Splunk® Enterprise

Getting Data In

Download manual as PDF

Splunk version 4.x reached its End of Life on October 1, 2013. Please see the migration information.
This documentation does not apply to the most recent version of Splunk. Click here for the latest version.
Download topic as PDF

Anonymize data

You might want to mask sensitive personal data when indexing log events. Credit card numbers and social security numbers are two examples of data that you might not want to appear in a Splunk index. This topic describes how to mask part of confidential fields so that privacy is protected but there is enough of the data remaining to be able to use it to trace events.

Splunk lets you anonymize data in two ways:

  • Through a regex transform
  • Through a sed script

Through a regex transform

You can configure transforms.conf to mask data by means of regex expressions.

This example masks all but the last four characters of fields SessionId and Ticket number in an application server log.

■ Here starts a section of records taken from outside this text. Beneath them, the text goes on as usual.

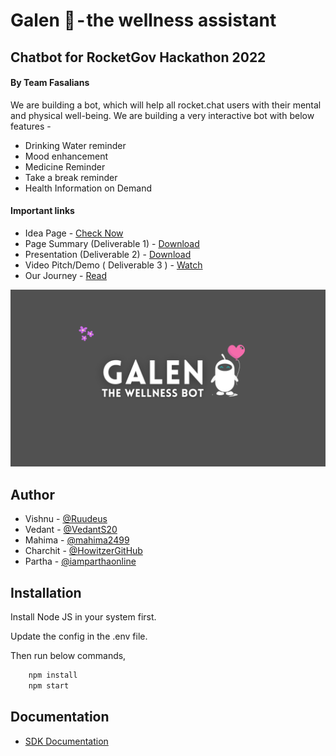 # Galen 👋 - the wellness assistant

## Chatbot for RocketGov Hackathon 2022

#### By Team Fasalians

We are building a bot, which will help all rocket.chat users with their mental and physical well-being. We are building a very interactive bot with below features -

- Drinking Water reminder
- Mood enhancement
- Medicine Reminder
- Take a break reminder
- Health Information on Demand

#### Important links

- Idea Page - [Check Now](https://eventornado.com/submission/galen-the-wellness-bot#idea)
- Page Summary (Deliverable 1) - [Download](https://docs.google.com/document/d/1vLBA76FGz7txl0d7HZjea_jXaPZlk_je/edit?usp=sharing&ouid=104552500012939044703&rtpof=true&sd=true)
- Presentation (Deliverable 2) - [Download](https://docs.google.com/presentation/d/1No8LF9jLl2ZzIrkGPMbTGRE6w5DTdbTy/edit?usp=sharing&ouid=104552500012939044703&rtpof=true&sd=true)
- Video Pitch/Demo ( Deliverable 3 ) - [Watch]()
- Our Journey - [Read](https://medium.com/@partha_roy/how-we-built-a-wellness-chatbot-for-rocketgov-hackathon-with-code-examples-e919d243b470)

![Our Project Poster](https://github.com/iamparthaonline/galen-the-wellness-bot-rocket-chat/raw/main/Galen-team-fasalians.png)

## Author

- Vishnu - [@Ruudeus](https://github.com/Ruudeus)
- Vedant - [@VedantS20](https://github.com/VedantS20)
- Mahima - [@mahima2499](https://github.com/mahima2499)
- Charchit - [@HowitzerGitHub](https://github.com/HowitzerGitHub)
- Partha - [@iamparthaonline](https://github.com/iamparthaonline)

## Installation

Install Node JS in your system first.

Update the config in the .env file.

Then run below commands,

```bash
    npm install
    npm start
```

## Documentation

- [ SDK Documentation](https://developer.rocket.chat/bots/creating-your-own-bot-from-scratch/develop-a-rocket.chat-sdk-bot)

An example of the desired output:

SessionId=###########7BEA&Ticket=############96EE

A sample input:

"2006-09-21, 02:57:11.58",  122, 11, "Path=/LoginUser Query=CrmId=ClientABC&
ContentItemId=TotalAccess&SessionId=3A1785URH117BEA&Ticket=646A1DA4STF896EE&
SessionTime=25368&ReturnUrl=http://www.clientabc.com, Method=GET,IP=209.51.249.195,
Content=", ""
"2006-09-21, 02:57:11.60",  122, 15, "UserData:<User CrmId="clientabc" 
UserId="p12345678"><EntitlementList></EntitlementList></User>", ""
"2006-09-21, 02:57:11.60",  122, 15, "New Cookie: SessionId=3A1785URH117BEA&
Ticket=646A1DA4STF896EE&CrmId=clientabcUserId=p12345678&AccountId=&AgentHost=man&
AgentId=man, MANUser: Version=1&Name=&Debit=&Credit=&AccessTime=&BillDay=&Status=
&Language=&Country=&Email=&EmailNotify=&Pin=&PinPayment=&PinAmount=&PinPG=
&PinPGRate=&PinMenu=&", ""

To mask the data, modify the props.conf and transforms.conf files in your $SPLUNK_HOME/etc/system/local/ directory.

Configure props.conf

Edit $SPLUNK_HOME/etc/system/local/props.conf and add the following stanza:

[<spec>]
TRANSFORMS-anonymize = session-anonymizer, ticket-anonymizer

Note the following:

  • <spec> must be one of the following:
    • <sourcetype>, the source type of an event.
    • host::<host>, where <host> is the host of an event.
    • source::<source>, where <source> is the source of an event.
  • In this example, session-anonymizer and ticket-anonymizer are arbitrary TRANSFORMS class names whose actions are defined in stanzas in a corresponding transforms.conf file. Use the class names you create in transforms.conf.

Configure transforms.conf

In $SPLUNK_HOME/etc/system/local/transforms.conf, add your TRANSFORMS:

[session-anonymizer]
REGEX = (?m)^(.*)SessionId=\w+(\w{4}[&"].*)$
FORMAT = $1SessionId=########$2
DEST_KEY = _raw
[ticket-anonymizer]
REGEX = (?m)^(.*)Ticket=\w+(\w{4}&.*)$
FORMAT = $1Ticket=########$2
DEST_KEY = _raw

Note the following:

  • REGEX should specify the regular expression that will point to the string in the event you want to anonymize.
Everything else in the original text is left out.